Malloc and alignment

Question

As far as I know, every type - like int - can only be stored at memory addresses which start at a power of 2. Now my question is, how can malloc cope with this requirement? For instance, if I call

void * ptr;
ptr = malloc(8);

Then it is not obvious what I want to store in the given memory block of eight bytes. Is it therefore true that malloc always returns a starting address of the block which is located the largest power of 2 such that every standard type could be stored? If I misunderstand something, please feel free to correct me.

Answer 1

C 2018 7.22.3 specifies the behavior of the memory allocation routines and its paragraph 1 says “… The pointer returned if the allocation succeeds is suitably aligned so that it may be assigned to a pointer to any type of object with a fundamental alignment requirement…”

6.2.8 2 says:

… The alignment requirements of the following types shall be fundamental alignments:

• all atomic, qualified or unqualified basic types;

• all atomic, qualified or unqualified enumerated types;

• all atomic, qualified or unqualified pointer types;

• all array types whose element type has a fundamental alignment requirement;

• all types specified in Clause 7 as complete object types;

• all structure or union types all of whose elements have types with fundamental alignment requirements and none of whose elements have an alignment specifier specifying an alignment that is not a fundamental alignment.

6.2.5 14 says:

The type char, the signed and unsigned integer types, and the floating types are collectively called the basic types.

Answer 2

From man:

The malloc() and calloc() functions return a pointer to the allocated memory, which is suitably aligned for any built-in type.
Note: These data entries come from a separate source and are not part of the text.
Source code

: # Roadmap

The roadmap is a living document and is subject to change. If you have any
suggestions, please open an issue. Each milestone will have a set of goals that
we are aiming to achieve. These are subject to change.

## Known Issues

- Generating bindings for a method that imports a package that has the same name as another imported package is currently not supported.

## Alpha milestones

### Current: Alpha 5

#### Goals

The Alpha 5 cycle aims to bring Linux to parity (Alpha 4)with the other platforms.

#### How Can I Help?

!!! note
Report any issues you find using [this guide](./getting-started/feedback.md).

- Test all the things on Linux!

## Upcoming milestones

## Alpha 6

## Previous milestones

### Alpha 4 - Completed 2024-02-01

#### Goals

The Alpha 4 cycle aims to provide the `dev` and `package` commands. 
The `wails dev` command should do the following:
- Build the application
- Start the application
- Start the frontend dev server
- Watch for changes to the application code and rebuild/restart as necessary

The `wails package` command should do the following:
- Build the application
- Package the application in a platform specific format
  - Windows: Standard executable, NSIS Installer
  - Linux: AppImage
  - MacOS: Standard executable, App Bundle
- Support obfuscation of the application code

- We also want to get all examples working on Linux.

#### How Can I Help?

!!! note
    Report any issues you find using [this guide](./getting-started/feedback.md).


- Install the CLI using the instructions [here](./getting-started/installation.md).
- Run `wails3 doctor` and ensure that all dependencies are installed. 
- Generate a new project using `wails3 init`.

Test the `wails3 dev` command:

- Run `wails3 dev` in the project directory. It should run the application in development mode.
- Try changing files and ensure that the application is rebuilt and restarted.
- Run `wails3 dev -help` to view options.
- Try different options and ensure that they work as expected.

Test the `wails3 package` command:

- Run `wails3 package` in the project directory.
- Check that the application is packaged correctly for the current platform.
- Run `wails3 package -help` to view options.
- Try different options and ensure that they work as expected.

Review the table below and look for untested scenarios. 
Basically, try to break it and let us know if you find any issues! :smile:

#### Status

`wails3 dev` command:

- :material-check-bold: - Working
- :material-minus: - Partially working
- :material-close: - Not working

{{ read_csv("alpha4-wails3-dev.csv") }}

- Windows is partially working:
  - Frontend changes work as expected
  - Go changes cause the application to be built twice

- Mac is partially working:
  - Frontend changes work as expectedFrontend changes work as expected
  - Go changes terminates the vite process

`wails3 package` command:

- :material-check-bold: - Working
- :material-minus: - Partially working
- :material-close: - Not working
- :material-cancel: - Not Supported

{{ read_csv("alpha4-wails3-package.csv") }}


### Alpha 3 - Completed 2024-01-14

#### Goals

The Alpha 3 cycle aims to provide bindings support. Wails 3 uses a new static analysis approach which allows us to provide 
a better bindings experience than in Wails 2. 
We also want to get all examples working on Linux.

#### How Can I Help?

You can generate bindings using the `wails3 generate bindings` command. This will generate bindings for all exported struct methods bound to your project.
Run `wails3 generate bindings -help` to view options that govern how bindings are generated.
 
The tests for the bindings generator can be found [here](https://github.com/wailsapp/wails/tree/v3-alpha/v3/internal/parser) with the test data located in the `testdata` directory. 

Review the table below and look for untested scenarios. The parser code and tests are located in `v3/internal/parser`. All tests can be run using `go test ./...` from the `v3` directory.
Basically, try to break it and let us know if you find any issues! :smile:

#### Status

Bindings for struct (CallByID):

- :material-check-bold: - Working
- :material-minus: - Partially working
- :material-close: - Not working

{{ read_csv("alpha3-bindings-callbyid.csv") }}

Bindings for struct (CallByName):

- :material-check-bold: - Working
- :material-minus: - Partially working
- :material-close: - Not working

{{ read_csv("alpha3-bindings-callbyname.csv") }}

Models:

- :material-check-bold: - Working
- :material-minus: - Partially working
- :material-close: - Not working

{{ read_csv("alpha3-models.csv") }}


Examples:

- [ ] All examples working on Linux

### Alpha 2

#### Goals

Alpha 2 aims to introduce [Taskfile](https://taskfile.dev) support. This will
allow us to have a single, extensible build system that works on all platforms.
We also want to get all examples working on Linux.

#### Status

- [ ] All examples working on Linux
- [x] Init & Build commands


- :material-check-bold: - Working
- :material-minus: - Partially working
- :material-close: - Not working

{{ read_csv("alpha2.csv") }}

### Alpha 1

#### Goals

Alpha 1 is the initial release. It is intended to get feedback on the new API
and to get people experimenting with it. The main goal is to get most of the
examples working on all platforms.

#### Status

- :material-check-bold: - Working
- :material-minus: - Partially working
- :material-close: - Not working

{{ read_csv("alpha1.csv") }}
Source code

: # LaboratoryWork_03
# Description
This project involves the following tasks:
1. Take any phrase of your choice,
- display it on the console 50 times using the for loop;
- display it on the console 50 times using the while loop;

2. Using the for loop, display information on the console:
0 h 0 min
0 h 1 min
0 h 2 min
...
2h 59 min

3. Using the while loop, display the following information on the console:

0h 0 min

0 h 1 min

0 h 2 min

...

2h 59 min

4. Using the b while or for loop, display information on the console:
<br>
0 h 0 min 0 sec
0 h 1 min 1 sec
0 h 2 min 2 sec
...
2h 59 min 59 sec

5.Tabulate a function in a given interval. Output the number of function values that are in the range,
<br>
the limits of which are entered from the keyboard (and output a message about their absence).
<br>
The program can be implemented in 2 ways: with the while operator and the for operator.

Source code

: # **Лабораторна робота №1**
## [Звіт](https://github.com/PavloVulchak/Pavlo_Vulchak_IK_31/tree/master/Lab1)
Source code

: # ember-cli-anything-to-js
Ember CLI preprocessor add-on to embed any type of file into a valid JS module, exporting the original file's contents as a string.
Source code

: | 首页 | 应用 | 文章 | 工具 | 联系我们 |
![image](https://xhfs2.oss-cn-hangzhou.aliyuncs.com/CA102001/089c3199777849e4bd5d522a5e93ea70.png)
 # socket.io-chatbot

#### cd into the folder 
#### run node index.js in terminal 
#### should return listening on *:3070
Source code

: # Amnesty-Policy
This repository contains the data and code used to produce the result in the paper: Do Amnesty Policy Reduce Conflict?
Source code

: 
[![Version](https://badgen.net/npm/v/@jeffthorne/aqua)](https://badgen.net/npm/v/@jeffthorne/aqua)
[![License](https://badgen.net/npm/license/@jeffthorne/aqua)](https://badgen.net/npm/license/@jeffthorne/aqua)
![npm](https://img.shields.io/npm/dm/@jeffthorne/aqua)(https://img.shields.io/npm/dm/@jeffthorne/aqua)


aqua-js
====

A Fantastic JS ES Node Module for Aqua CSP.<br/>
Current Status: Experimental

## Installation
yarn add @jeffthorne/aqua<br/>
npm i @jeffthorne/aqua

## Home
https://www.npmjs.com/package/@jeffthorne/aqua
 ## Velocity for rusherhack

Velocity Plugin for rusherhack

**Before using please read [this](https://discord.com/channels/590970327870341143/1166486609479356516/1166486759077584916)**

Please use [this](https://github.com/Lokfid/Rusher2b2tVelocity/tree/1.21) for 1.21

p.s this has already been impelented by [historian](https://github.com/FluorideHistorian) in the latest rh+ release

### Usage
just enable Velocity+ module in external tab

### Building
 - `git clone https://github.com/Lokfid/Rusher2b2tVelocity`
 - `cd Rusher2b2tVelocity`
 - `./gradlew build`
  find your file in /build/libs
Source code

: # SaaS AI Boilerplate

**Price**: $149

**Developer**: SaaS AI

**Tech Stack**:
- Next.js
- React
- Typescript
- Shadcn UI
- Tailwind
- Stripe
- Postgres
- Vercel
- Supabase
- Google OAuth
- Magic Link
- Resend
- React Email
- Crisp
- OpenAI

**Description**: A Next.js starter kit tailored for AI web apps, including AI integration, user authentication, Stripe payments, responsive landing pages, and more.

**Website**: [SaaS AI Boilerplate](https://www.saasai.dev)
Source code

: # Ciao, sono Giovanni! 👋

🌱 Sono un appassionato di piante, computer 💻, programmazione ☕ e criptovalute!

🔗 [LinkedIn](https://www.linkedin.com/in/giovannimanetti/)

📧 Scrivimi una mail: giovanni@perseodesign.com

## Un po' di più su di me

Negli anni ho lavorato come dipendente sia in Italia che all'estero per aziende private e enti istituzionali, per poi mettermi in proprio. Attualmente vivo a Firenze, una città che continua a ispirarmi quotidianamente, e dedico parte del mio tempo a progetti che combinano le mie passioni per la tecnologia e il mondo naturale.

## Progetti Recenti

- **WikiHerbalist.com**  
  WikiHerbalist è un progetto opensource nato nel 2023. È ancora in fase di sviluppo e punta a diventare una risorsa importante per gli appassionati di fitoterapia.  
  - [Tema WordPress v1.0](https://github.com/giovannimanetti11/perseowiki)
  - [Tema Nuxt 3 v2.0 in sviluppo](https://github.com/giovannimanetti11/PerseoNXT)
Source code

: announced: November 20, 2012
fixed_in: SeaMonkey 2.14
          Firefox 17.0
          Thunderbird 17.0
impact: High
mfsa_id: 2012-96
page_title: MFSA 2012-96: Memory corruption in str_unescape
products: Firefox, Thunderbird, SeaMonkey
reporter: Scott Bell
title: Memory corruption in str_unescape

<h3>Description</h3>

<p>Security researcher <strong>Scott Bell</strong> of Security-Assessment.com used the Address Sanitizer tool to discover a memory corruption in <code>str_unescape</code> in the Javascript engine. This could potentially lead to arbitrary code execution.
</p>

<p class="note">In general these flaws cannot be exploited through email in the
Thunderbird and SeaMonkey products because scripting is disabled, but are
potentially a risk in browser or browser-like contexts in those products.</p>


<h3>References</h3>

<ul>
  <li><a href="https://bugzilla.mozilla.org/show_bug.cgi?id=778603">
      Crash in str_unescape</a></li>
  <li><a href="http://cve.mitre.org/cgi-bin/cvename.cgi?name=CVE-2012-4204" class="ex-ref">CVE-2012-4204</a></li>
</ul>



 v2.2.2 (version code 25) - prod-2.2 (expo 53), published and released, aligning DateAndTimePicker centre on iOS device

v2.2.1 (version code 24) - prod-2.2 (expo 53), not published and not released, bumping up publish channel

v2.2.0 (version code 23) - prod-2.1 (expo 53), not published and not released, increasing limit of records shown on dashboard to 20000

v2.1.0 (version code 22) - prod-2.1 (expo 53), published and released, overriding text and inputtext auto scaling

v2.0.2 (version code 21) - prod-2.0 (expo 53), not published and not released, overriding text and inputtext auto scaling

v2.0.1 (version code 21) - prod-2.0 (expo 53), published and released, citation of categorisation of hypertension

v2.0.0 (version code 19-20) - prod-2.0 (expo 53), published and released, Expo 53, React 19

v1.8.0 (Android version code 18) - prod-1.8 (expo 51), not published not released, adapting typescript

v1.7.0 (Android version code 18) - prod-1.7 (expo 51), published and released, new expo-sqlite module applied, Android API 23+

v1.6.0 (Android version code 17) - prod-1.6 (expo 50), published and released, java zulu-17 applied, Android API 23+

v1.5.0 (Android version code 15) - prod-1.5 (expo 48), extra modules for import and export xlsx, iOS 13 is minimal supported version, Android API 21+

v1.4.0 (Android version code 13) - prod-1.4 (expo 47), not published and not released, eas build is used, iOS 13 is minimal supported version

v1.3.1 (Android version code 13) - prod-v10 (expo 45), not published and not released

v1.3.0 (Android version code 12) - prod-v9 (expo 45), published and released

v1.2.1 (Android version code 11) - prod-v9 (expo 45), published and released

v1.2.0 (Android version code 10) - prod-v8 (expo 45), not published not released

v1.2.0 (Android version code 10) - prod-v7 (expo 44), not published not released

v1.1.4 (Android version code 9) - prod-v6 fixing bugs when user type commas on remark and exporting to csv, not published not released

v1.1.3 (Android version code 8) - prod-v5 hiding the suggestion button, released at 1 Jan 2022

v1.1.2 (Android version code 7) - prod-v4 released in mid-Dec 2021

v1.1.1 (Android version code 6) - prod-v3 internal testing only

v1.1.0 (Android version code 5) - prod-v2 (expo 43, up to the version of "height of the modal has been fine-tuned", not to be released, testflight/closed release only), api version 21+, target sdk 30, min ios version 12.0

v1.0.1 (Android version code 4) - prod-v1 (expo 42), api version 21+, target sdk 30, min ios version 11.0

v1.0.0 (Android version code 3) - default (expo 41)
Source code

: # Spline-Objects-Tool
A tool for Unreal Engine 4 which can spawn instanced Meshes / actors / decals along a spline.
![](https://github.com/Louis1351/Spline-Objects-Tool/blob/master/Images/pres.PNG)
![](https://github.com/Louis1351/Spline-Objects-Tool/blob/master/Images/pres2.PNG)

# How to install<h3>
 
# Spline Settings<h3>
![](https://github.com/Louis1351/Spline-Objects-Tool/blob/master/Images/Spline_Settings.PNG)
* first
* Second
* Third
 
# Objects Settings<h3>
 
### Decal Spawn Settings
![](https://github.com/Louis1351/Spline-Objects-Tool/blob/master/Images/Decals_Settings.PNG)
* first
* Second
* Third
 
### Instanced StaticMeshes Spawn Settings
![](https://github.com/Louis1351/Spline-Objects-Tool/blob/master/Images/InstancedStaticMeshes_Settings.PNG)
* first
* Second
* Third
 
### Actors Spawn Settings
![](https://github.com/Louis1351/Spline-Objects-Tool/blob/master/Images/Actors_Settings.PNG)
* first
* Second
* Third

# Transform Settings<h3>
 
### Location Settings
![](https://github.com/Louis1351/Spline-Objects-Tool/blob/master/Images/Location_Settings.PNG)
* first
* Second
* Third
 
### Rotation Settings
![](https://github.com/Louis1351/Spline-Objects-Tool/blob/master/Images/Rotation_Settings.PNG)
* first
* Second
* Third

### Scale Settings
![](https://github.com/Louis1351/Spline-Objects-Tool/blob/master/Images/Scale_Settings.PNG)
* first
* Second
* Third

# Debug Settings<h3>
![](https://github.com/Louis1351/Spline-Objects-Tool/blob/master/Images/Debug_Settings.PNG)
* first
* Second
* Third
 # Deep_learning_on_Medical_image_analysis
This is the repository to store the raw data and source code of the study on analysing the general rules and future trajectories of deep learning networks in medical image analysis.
So it will be aligned. I also want to add that you're mistaken that:

As far as I know, every type - like int - can only be stored at memory addresses which start at a power of 2.

Code below works fine on x86_64, but it will not work on ARM.

#include <stdio.h>


int main() {
    int a[3];
    a[0] = a[1] = a[2] = 0;
    int *b = 1 + (void *)&a[1];
    *b = 6;
    printf("%x %x %x", a[0], a[1], a[2]);
}

As you can see, the pointer is not aligned to 4 bytes, but it will work.